Claire Biddles 

Luke Combs review – country star ploughs the middle of the road

Chugging beers with the cowboy-hatted crowd, Combs is a skilled performer and musician, but the set is too slick and formulaic to be special
  
  

Southern everyman … Luke Combs performing in Belfast earlier this week.
Southern everyman … Luke Combs performing in Belfast earlier this week. Photograph: David Bergman, David Bergmam/David Bergman

Country superstar Luke Combs is in Glasgow, and – much like when Shania Twain played here a few weeks ago – the city’s Hydro arena is a sea of cowboy hats. As country music’s biggest crossover star, North Carolina-born, Nashville-based Combs arguably occupies the same position now as Twain did in the 1990s. After more than five years of mainstream success in the US, he’s recently cracked the UK, with two top 10 albums in the last year – Growin’ Up and Gettin’ Old – followed by this string of sold out UK and Irish arena dates.

If Combs has a contemporary peer, it’s his friend Ed Sheeran, who shares his down-to-earth persona and stripped-back approach. Even Combs’ origin story – he auditioned for The Voice but was told he wasn’t interesting enough for TV – plays to a desire for perceived authenticity in today’s pop scene. Striding in to 2019’s honky tonk love song Lovin’ on You, Combs is every inch the southern everyman in all-black jeans, shirt and trucker cap, swigging from a red cup like he’s been pulled up on stage for barroom karaoke. His seven-strong band emphasise the rockier edges of his sound on the rowdy Cold as You, the Eagles-lite of The Kind of Love We Make, and the full-on stomper 1, 2 Many, during which he slams a beer with a guy on the front row.

Ironically, despite Combs’ down-home appeal, his show is too slick to elevate the material beyond the middle of the road. Combs’ stylised country vocals seem effortlessly strong and his band are tight and precise, but there’s some crucial alchemy missing. The polished presentation also betrays the formulaic nature of his songwriting: when he plays the mid-tempo songs She Got the Best of Me and Hurricane back-to-back, it’s hard to tell the difference between them.
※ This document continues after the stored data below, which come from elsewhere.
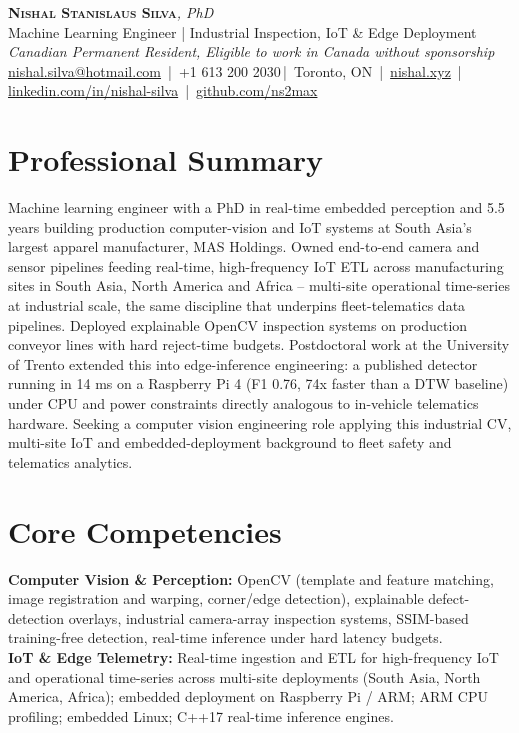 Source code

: \documentclass[11pt]{article}
\makeatletter
\newcommand{\cvName}{Nishal Stanislaus Silva}
\newcommand{\cvEmail}{nishal.silva@hotmail.com}
\newcommand{\cvPhone}{+1 613 200 2030}
\newcommand{\cvCity}{Toronto, ON}
\newcommand{\cvSite}{https://nishal.xyz}
\newcommand{\cvLinkedIn}{https://www.linkedin.com/in/nishal-silva}
\newcommand{\cvGitHub}{https://github.com/ns2max}
\newcommand{\cvStatus}{Canadian Permanent Resident, Eligible to work in Canada without sponsorship}
\newcommand{\cvTagline}{Machine Learning Engineer | Industrial Inspection, IoT \& Edge Deployment}
\makeatother
\begin{document}
\pagestyle{empty}
\begin{center}
    {\LARGE \scshape \textbf{\cvName}}{\large \textit{, PhD}}\\[1pt]
    {\small \cvTagline}\\[1pt]
    {\footnotesize\textit{\cvStatus}}\\[1pt]
    {\small
    \href{mailto:\cvEmail}{\cvEmail} \,|\, \cvPhone \,|\, \cvCity
    \,|\, \href{\cvSite}{nishal.xyz} \,|\, \href{\cvLinkedIn}{linkedin.com/in/nishal-silva}
    \,|\, \href{\cvGitHub}{github.com/ns2max}}
\end{center}

\section*{Professional Summary}
Machine learning engineer with a PhD in real-time embedded perception and 5.5 years building production computer-vision and IoT systems at South Asia's largest apparel manufacturer, MAS Holdings. Owned end-to-end camera and sensor pipelines feeding real-time, high-frequency IoT ETL across manufacturing sites in South Asia, North America and Africa -- multi-site operational time-series at industrial scale, the same discipline that underpins fleet-telematics data pipelines. Deployed explainable OpenCV inspection systems on production conveyor lines with hard reject-time budgets. Postdoctoral work at the University of Trento extended this into edge-inference engineering: a published detector running in 14 ms on a Raspberry Pi 4 (F1 0.76, 74x faster than a DTW baseline) under CPU and power constraints directly analogous to in-vehicle telematics hardware. Seeking a computer vision engineering role applying this industrial CV, multi-site IoT and embedded-deployment background to fleet safety and telematics analytics.

\section*{Core Competencies}
\textbf{Computer Vision \& Perception:} OpenCV (template and feature matching, image registration and warping, corner/edge detection), explainable defect-detection overlays, industrial camera-array inspection systems, SSIM-based training-free detection, real-time inference under hard latency budgets. \\
\textbf{IoT \& Edge Telemetry:} Real-time ingestion and ETL for high-frequency IoT and operational time-series across multi-site deployments (South Asia, North America, Africa); embedded deployment on Raspberry Pi / ARM; ARM CPU profiling; embedded Linux; C++17 real-time inference engines.
\end{document}
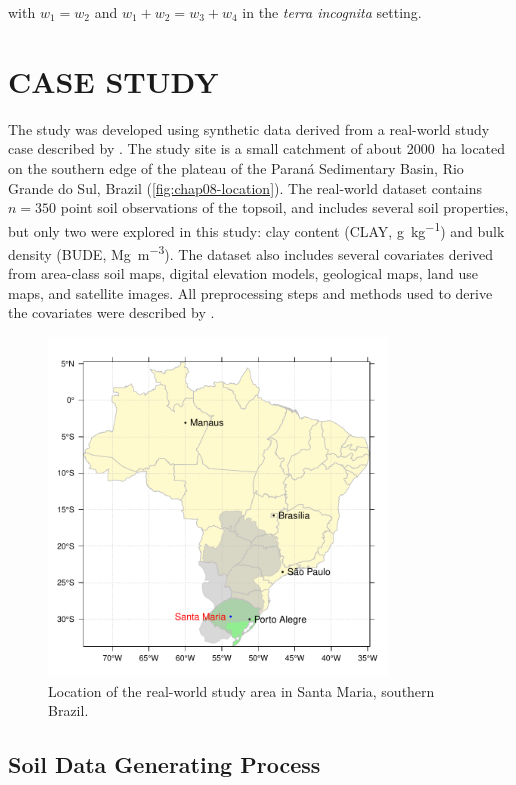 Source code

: with $w_1 = w_2$ and $w_1 + w_2 = w_3 + w_4$ in the \emph{terra incognita} setting.

\section{CASE STUDY}

The study was developed using synthetic data derived from a real-world study case described by 
\citet{Samuel-RosaEtAl2015}. The study site is a small catchment of about \SI{2000}{\hectare} located on the 
southern edge of the plateau of the Paraná Sedimentary Basin, Rio Grande do Sul, Brazil 
(\autoref{fig:chap08-location}). The real-world dataset contains $n = 350$ point soil observations of the 
topsoil, and includes several soil properties, but only two were explored in this study: clay content (CLAY, 
\si{\gram\per\kilo\gram}) and bulk density (BUDE, \si{\mega\gram\per\cubic\metre}). The dataset also includes 
several covariates derived from area-class soil maps, digital elevation models, geological maps, land use 
maps, and satellite images. All preprocessing steps and methods used to derive the covariates were described 
by \citet{Samuel-RosaEtAl2015}.

\begin{figure}[!ht]
 \centering
 \includegraphics[width = 90mm]{fig/chap02-location}
 \caption{Location of the real-world study area in Santa Maria, southern Brazil.}
 \label{fig:chap08-location}
\end{figure}

\subsection{Soil Data Generating Process}

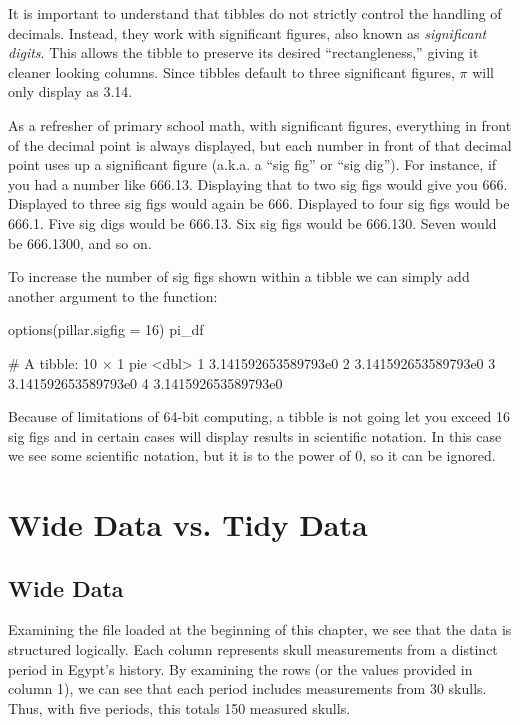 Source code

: \noindent
It is important to understand that tibbles do not strictly control the handling of decimals. Instead, they work with \gls{significant figures}, also known as \textit{significant digits}.  This allows the tibble to preserve its desired ``rectangleness,'' giving it cleaner looking columns. Since tibbles default to three significant figures, $\pi$ will only display as 3.14. 

As a refresher of primary school math, with significant figures, everything in front of the decimal point is always displayed, but each number in front of that decimal point uses up a significant figure (a.k.a. a ``sig fig'' or ``sig dig''). For instance, if you had a number like 666.13.  Displaying that to two sig figs would give you 666.  Displayed to three sig figs would again be 666. Displayed to four sig figs would be 666.1. Five sig digs would be 666.13. Six sig figs would be 666.130. Seven would be 666.1300, and so on.

To increase the number of sig figs shown within a tibble we can simply add another argument to the  function:

\begin{inR}
options(pillar.sigfig = 16)
pi_df
\end{inR}
\begin{outR}
# A tibble: 10 × 1
                   pie
                 <dbl>
 1 3.141592653589793e0
 2 3.141592653589793e0
 3 3.141592653589793e0
 4 3.141592653589793e0
\end{outR}

Because of limitations of 64-bit computing, a tibble is not going let you exceed 16 sig figs and in certain cases will display results in scientific notation. In this case we see some scientific notation, but it is to the power of 0, so it can be ignored.

\section{Wide Data vs. Tidy Data}

\subsection{Wide Data}
\label{sec:wide_data}

Examining the  file loaded at the beginning of this chapter, we see that the data is structured logically. Each column represents skull measurements from a distinct period in Egypt’s history. By examining the rows (or the values provided in column 1), we can see that each period includes measurements from 30 skulls. Thus, with five periods, this totals 150 measured skulls.

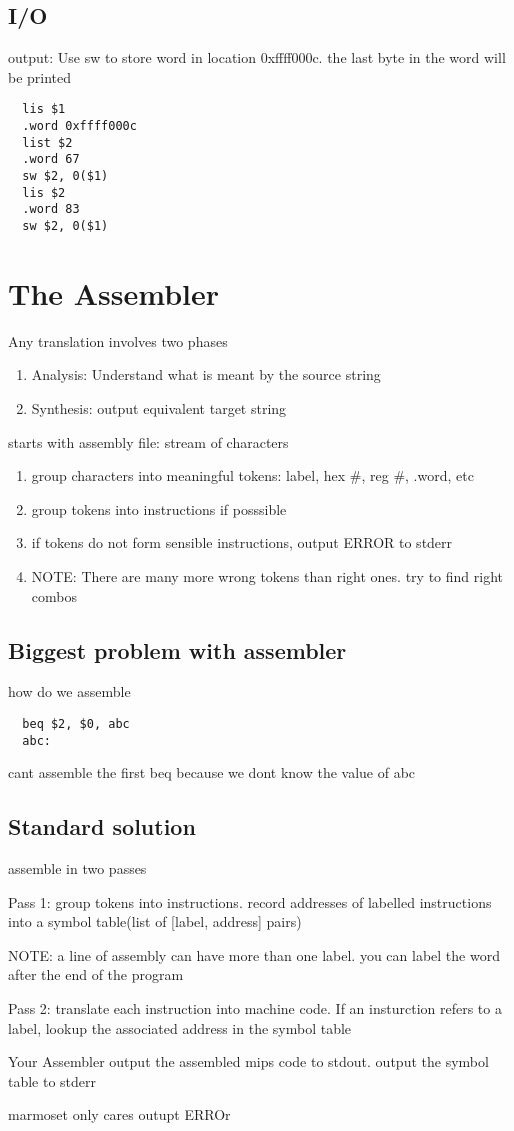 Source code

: \documentclass[11pt]{amsart}
\begin{document}
\subsection{I/O}
\par output:  Use sw to store word in location 0xffff000c. the last byte in the
word will be printed
\begin{verbatim}
  lis $1
  .word 0xffff000c
  list $2
  .word 67
  sw $2, 0($1)
  lis $2
  .word 83
  sw $2, 0($1)
\end{verbatim}
\section{The Assembler}
\par Any translation involves two phases
\begin{enumerate}
  \item Analysis: Understand what is meant by the source string
  \item Synthesis: output equivalent target string
\end{enumerate}
\par starts with assembly file: stream of characters
\begin{enumerate}
  \item group characters into meaningful tokens: label, hex \#, reg \#, .word, etc
  \item group tokens into instructions if posssible
  \item if tokens do not form sensible instructions, output ERROR to stderr
  \item NOTE: There are many more wrong tokens than right ones. try to find right
    combos
\end{enumerate}
\subsection{Biggest problem with assembler}
\par how do we assemble
\begin{verbatim}
  beq $2, $0, abc
  abc:
\end{verbatim}
\par cant assemble the first beq because we dont know the value of abc
\subsection{Standard solution}
\par assemble in two passes
\par Pass 1: group tokens into instructions. record addresses of labelled
instructions into a symbol table(list of [label, address] pairs)
\par NOTE: a line of assembly can have more than one label. you can label the
word after the end of the program
\par Pass 2: translate each instruction into machine code. If an insturction
refers to a label, lookup the associated address in the symbol table
\par Your Assembler output the assembled mips code to stdout. output the symbol
table to stderr
\par marmoset only cares outupt ERROr
\end{document}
The set’s ballad-heavy mid-section includes Beautiful Crazy, Combs’ somewhat saccharine tribute to his wife, during which the screens behind him show dozens of people wiping away tears. His note-perfect version of Tracy Chapman’s Fast Car reveals both his mass appeal and his limits: Combs is skilled at replicating emotional beats, but lacks the specificity of a great artist.